[EXERCISE AIM] Which lines of the listing below contain the word "再论问题与主义"? Copy each of them.

GIVEN DATA Start Marker

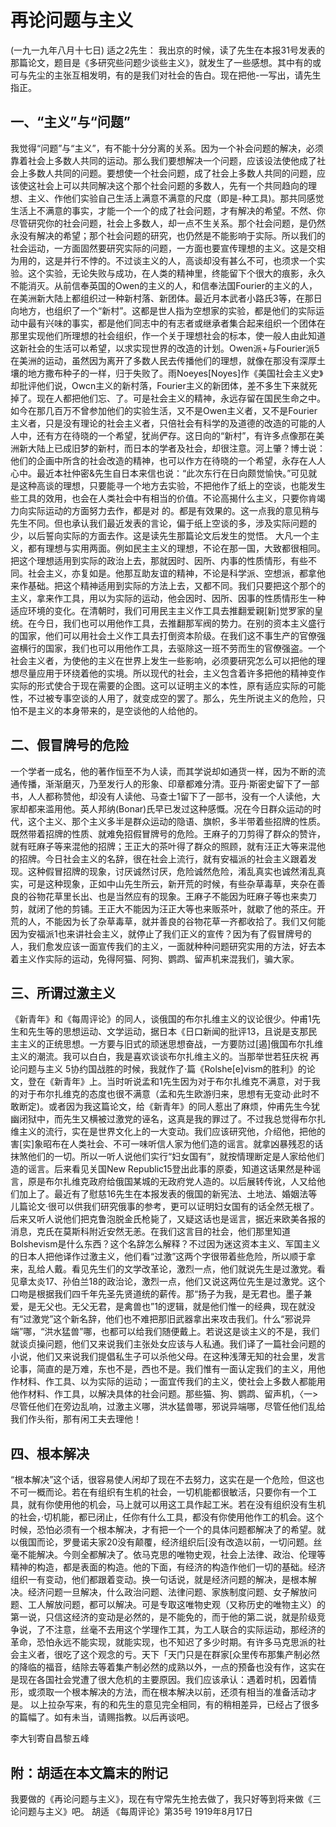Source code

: # 再论问题与主义
(一九一九年八月十七日)
适之2先生：
我出京的时候，读了先生在本报31号发表的那篇论文，题目是《多研究些问题少谈些主义》，就发生了一些感想。其中有的或可与先尘的主张互相发明，有的是我们对社会的告白。现在把他-一写出，请先生指正。

## 一、“主义”与“问题”

我觉得“问题”与“主义”，有不能十分分离的关系。因为一个补会问题的解决，必须靠着社会上多数人共同的运动。那么我们要想解决一个问题，应该设法使他成了社会上多数人共同的问题。要想使一个社会问题，成了社会上多数人共同的问题，应该使这社会上可以共同解决这个那个社会问题的多数人，先有一个共同趋向的理想、主义、作他们实验自己生活上满意不满意的尺度（即是-种工具)。那共同感觉生活上不满意的事实，才能一个一个的成了社会问题，才有解决的希望。不然、你尽管研究你的社会问题，社会上多数人，却一点不生关系。那个社会问题，是仍然永没有解决的希望；那个社会问题的研究，也仍然是不能影响于实际。所以我们的社会运动，一方面固然要研究实际的问题，一方面也要宣传理想的主义。这是交相为用的，这是并行不悖的。不过谈主义的人，高谈却没有甚么不可，也须求一个实验。这个实验，无论失败与成功，在人类的精神里，终能留下个很大的痕影，永久不能消灭。从前信奉英国的Owen的主义的人，和信奉法国Fourier的主义的人，在美洲新大陆上都组织过一种新村落、新团体。最近月本武者小路氏3等，在那日向地方，也组织了一个“新村”。这都是世人指为空想家的实验，都是他们的实际运动中最有兴味的事实，都是他们同志中的有志者或继承者集合起来组织一个团体在那里实现他们所理想的社会组织，作一个关于理想社会的标本，使一般人由此知道这新社会的生活可以希望，以求实现世界的改造的计划。Owen派+与Fourier派5在美洲的运动，虽然因为离开了多数人民去传播他们的理想，就像在那没有深厚土壤的地方撒布种子的一样，归于失败了。雨Noeyes[Noyes]作《美国社会主义史》却批评他们说，Owcn主义的新村落，Fourier主义的新团体，差不多生下来就死掉了。现在人都把他们忘、了。可是社会主义的精神，永远存留在国民生命之中。如今在那几百万不曾参加他们的实验生活，又不是Owen主义者，又不是Fourier主义者，只是没有理论的社会主义者，只倍社会有科学的及道德的改造的可能的人人中，还有方在待晓的一个希望，犹尚俨存。这日向的“新村”，有许多点像那在美洲新大陆上已成旧梦的新村，而日本的学者及社会，却很注意。河上肇？博士说：他们的企画中所含的社会改造的精神，也可以作方在待晓的一个希望，永存在人人心中。最近本社仲密&先生自日本来信也说：“此次东行在日向颇觉愉快。”可见就是这种高谈的理想，只要能寻一个地方去实验，不把他作了纸上的空谈，也能发生些工具的效用，也会在人类社会中有相当的价值。不论高揭什么主义，只要你肯竭力向实际运动的方面努力去作，都是对
的。都是有效果的。这一点我的意见稍与先生不同。但也承认我们最近发表的言论，偏于纸上空谈的多，涉及实际问题的少，以后誓向实际的方面去作。这是读先生那篇论文后发生的觉悟。
大凡一个主义，都有理想与实用两面。例如民主主义的理想，不论在那一国，大致都很相同。把这个理想适用到实际的政治上去，那就因时、因所、内事的性质情形，有些不同。社会主义，亦复如是。他那互助友谊的精神，不论是科学派、空想派，都拿他来作基础。把这个精神适用到实际的方法上去，又都不同。我们只要把这个那个的主义，拿来作工具，用以为实际的运动，他会因时、因所、因事的性质情形生一种适应环境的变化。在清朝时，我们可用民主主义作工具去推翻爱親[新]觉罗家的皇统。在今日，我们也可以用他作工具，去推翻那军阀的势力。在别的资本主义盛行的国家，他们可以用社会土义作工具去打倒资本阶级。在我们这不事生产的官僚强盗横行的国家，我们也可以用他作工具，去驱除这一班不劳而生的官僚强盗。一个社会主义者，为使他的主义在世界上发生一些影响，必须要研究怎么可以把他的理想尽量应用于环绕着他的实境。所以现代的社会，主义包含着许多把他的精神变作实际的形式使合于现在需要的企图。这可以证明主义的本性，原有适应实际的可能性，不过被专事空谈的人用了，就变成空的罢了。那么，先生所说主义的危险，只怕不是主义的本身带来的，是空谈他的人给他的。

## 二、假冒牌号的危险

一个学者一成名，他的著作恒至不为人读，而其学说却如通货一样，因为不断的流通传播，渐渐磨灭，乃至发行人的形象、印章都难分清。亚丹·斯密史留下了一部书，人人都称赞他，却没有人读他、马查士1留下了一部书，没有一个人读他，大家却都来滥用他。英人邦纳(Bonar)氏早已发过这种感慨。况在今日群众运动的时代，这个主义、那个主义多半是群众运动的隐语、旗帜，多半带着些招牌的性质。既然带着招牌的性质、就难免招假冒牌号的危险。王麻子的刀剪得了群众的赞许，就有旺麻子等来混他的招牌；王正大的茶叶得了群众的照顾，就有汪正大等来混他的招牌。今日社会主义的名辞，很在社会上流行，就有安福派的社会主义跟着发现。这种假冒招牌的现象，讨厌诚然讨厌，危险诚然危险，淆乱真实也诚然淆乱真实，可是这种现象，正如中山先生所云，新开荒的时候，有些杂草毒草，夹杂在善良的谷物花草里长出、也是当然应有的现象。王麻子不能因为旺麻子等也来卖刀剪，就闭了他的剪铺。王正大不能因为汪正大等也来贩茶叶，就歇了他的茶庄。开荒的人，不能因为长了杂草毒草，就并善良的谷物花草一齐都收拾了。我们又何能因为安福派1也来讲社会主义，就停止了我们正义的宣传？因为有了假冒牌号的人，我们愈发应该一面宣传我们的主义，一面就种种问题研究实用的方法，好去本着主义作实际的运动，免得阿猫、阿狗、鹦鹉、留声机来混我们，骗大家。

## 三、所谓过激主义

《新青年》和《每周评论》的同人，谈俄国的布尔扎维主义的议论很少。仲甫1先生和先生等的思想运动、文学运动，据日本《日口新闻的批评13，且说是支那民主主义的正统思想。一方要与旧式的顽迷思想奋战，一方要防过[遏]俄国布尔扎维主义的潮流。我可以白白，我是喜欢谈谈布尔扎维主义的。当那举世若狂庆祝
再论问题与主义 5协约国战胜的时候，我就作了·篇《Rolshe[e]vism的胜利》的论文，登在《新青年》上。当时听说孟和1先生因为对于布尔扎维克不满意，对于我的对于布尔扎维克的态度也很不满意（孟和先生欧游归来，思想有无变动·此时不敢断定)。或者因为我这篇论文，给《新青年》的同人惹出了麻烦，仲甫先生今犹幽闭狱中，而先生又横被过激党的诬名，这真是我的罪过了。不过我总觉得布尔扎维主义的流行，实在是世界文化上的一大变动。我们应该研究他，介绍他，把他的害[实]象昭布在人类社会、不可一味听信人家为他们造的谣言。就拿凶暴残忍的话抹煞他们的一切。所以一听人说他们实行“妇女国有”，就按情理断定是人家给他们造的谣言。后来看见关国New Republic15登出此事的原委，知道这话果然是种谣言，原是布尔扎维克政府给俄国某城的无政府党人造的。以后展转传讹，人又给他们加上了。最近有了慰慈16先生在本报发表的俄国的新宪法、土地法、婚姻法等儿篇论文·很可以供我们研究俄事的参考，更可以证明妇女国有的话全然无根了。后来又听人说他们把克鲁泡脱金氏枪毙了，又疑这话也是谣言，据近来欧美各报的消息，克氏在莫斯科附近安然无恙。在我们这言目的社会，他们那里知道Bolshevism是什么东西？这个名辞怎么解释？不过因为迷这资本主义、军国主义的日本人把他译作过激主义，他们看“过激”这两个字很带着些危险，所以顺于拿来，乱给人戴。看见先生们的文学改革论，激烈一点，他们就说先生是过激党。看见章太炎17、孙伯兰18的政治论，激烈一点，他们又说这两位先生是过激党。这个口吻是根据我们四千年先圣先贤道统的薪传。那“扬子为我，是无君也。墨子兼爱，是无父也。无父无君，是禽兽也”1的逻辑，就是他们惟一的经典，现在就没有“过激党”这个新名辞，他们也不难把那旧武器拿出来攻击我们。什么“邪说异端”哪，“洪水猛兽”哪，也都可以给我们随便戴上。若说这是谈主义的不是，我们就谈贞操问题，他们又来说我们主张处女应该与人私通。我们译了一篇社会问题的小说，他们又来说我们提倡私生子可以杀他父母。在这种浅薄无知的社会里，发言论事，简直的是万难，东也不是，西也不是。我们惟有一面认定我们的主义，用他作材料、作工具、以为实际的运动；一面宜传我们的主义，使社会上多数人都能用他作材料、作工具，以解决具体的社会问题。那些猫、狗、鹦鹉、留声机，〈一>尽管任他们在旁边乱响，过激主义哪，洪水猛兽哪，邪说异端哪，尽管任他们乱给我们作头衔，那有闲工夫去理他！

## 四、根本解决

“根本解决”这个话，很容易使人闲却了现在不去努力，这实在是一个危险，但这也不可一概而论。若在有组织有生机的社会，一切机能都很敏活，只要你有一个工具，就有你使用他的机会，马上就可以用这工具作起工米。若在没有组织没有生机的社会，·切机能，都已闭止，任你有什么工具，都没有你使用他作工的机会。这个时候，恐怕必须有一个根本解决，才有把一个一个的具体问题都解决了的希望。就以俄国而论，罗曼诺夫家20没有颠覆，经济组织后[没有改造以前，一切问题。丝毫不能解决。今则全都解决了。依马克思的唯物史观，社会上法律、政治、伦理等精神的构造，都是表面的构造。他的下面，有经济的构造作他们一切的基础。经济组织一有变动，他们都跟着变动。换一句话说，就是经济问题的解决，是根本解决。经济问题一旦解决，什么政治问题、法律问题、家族制度问题、女子解放问题、工人解放问题，都可以解决。可是专取这唯物史观（又称历史的唯物主义）的第一说，只信这经济的变动是必然的，是不能免的，而于他的第二说，就是阶级竞争说，了不注意，丝毫不去用这个学理作工其，为工人联合的实际运动，那经济的革命，恐怕永远不能实现，就能实现，也不知迟了多少时期。有许多马克思派的社会主义者，很吃了这个观念的亏。天下「天门只是在群家[众里传布那集产制必然的降临的福音，结除去等着集产制必然的成熟以外，一点的预备也没有作，这实在是现在各国社会党遭了很大危机的主要原因。我们应该承认：遇着时机，因着情形，或须取一个根本解决的方法，而在根本解决以前，还须有相当的准备活动才是。
以上拉杂写来，有的和先生的意见完全相同，有的稍相差异，已经占了很多的篇幅了。如有未当，请赐指教。以后再谈吧。

李大钊寄自昌黎五峰

## 附：胡适在本文篇末的附记

我要做的《再论问题与主义》，现在有守常先生抢去做了，我只好等到将来做《三论问题与主义》吧。
胡适
《每周评论》第35号
1919年8月17日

GIVEN DATA End Marker

[RESULT FOR THIS EXERCISE]
: # 再论问题与主义
再论问题与主义 5协约国战胜的时候，我就作了·篇《Rolshe[e]vism的胜利》的论文，登在《新青年》上。当时听说孟和1先生因为对于布尔扎维克不满意，对于我的对于布尔扎维克的态度也很不满意（孟和先生欧游归来，思想有无变动·此时不敢断定)。或者因为我这篇论文，给《新青年》的同人惹出了麻烦，仲甫先生今犹幽闭狱中，而先生又横被过激党的诬名，这真是我的罪过了。不过我总觉得布尔扎维主义的流行，实在是世界文化上的一大变动。我们应该研究他，介绍他，把他的害[实]象昭布在人类社会、不可一味听信人家为他们造的谣言。就拿凶暴残忍的话抹煞他们的一切。所以一听人说他们实行“妇女国有”，就按情理断定是人家给他们造的谣言。后来看见关国New Republic15登出此事的原委，知道这话果然是种谣言，原是布尔扎维克政府给俄国某城的无政府党人造的。以后展转传讹，人又给他们加上了。最近有了慰慈16先生在本报发表的俄国的新宪法、土地法、婚姻法等儿篇论文·很可以供我们研究俄事的参考，更可以证明妇女国有的话全然无根了。后来又听人说他们把克鲁泡脱金氏枪毙了，又疑这话也是谣言，据近来欧美各报的消息，克氏在莫斯科附近安然无恙。在我们这言目的社会，他们那里知道Bolshevism是什么东西？这个名辞怎么解释？不过因为迷这资本主义、军国主义的日本人把他译作过激主义，他们看“过激”这两个字很带着些危险，所以顺于拿来，乱给人戴。看见先生们的文学改革论，激烈一点，他们就说先生是过激党。看见章太炎17、孙伯兰18的政治论，激烈一点，他们又说这两位先生是过激党。这个口吻是根据我们四千年先圣先贤道统的薪传。那“扬子为我，是无君也。墨子兼爱，是无父也。无父无君，是禽兽也”1的逻辑，就是他们惟一的经典，现在就没有“过激党”这个新名辞，他们也不难把那旧武器拿出来攻击我们。什么“邪说异端”哪，“洪水猛兽”哪，也都可以给我们随便戴上。若说这是谈主义的不是，我们就谈贞操问题，他们又来说我们主张处女应该与人私通。我们译了一篇社会问题的小说，他们又来说我们提倡私生子可以杀他父母。在这种浅薄无知的社会里，发言论事，简直的是万难，东也不是，西也不是。我们惟有一面认定我们的主义，用他作材料、作工具、以为实际的运动；一面宜传我们的主义，使社会上多数人都能用他作材料、作工具，以解决具体的社会问题。那些猫、狗、鹦鹉、留声机，〈一>尽管任他们在旁边乱响，过激主义哪，洪水猛兽哪，邪说异端哪，尽管任他们乱给我们作头衔，那有闲工夫去理他！
我要做的《再论问题与主义》，现在有守常先生抢去做了，我只好等到将来做《三论问题与主义》吧。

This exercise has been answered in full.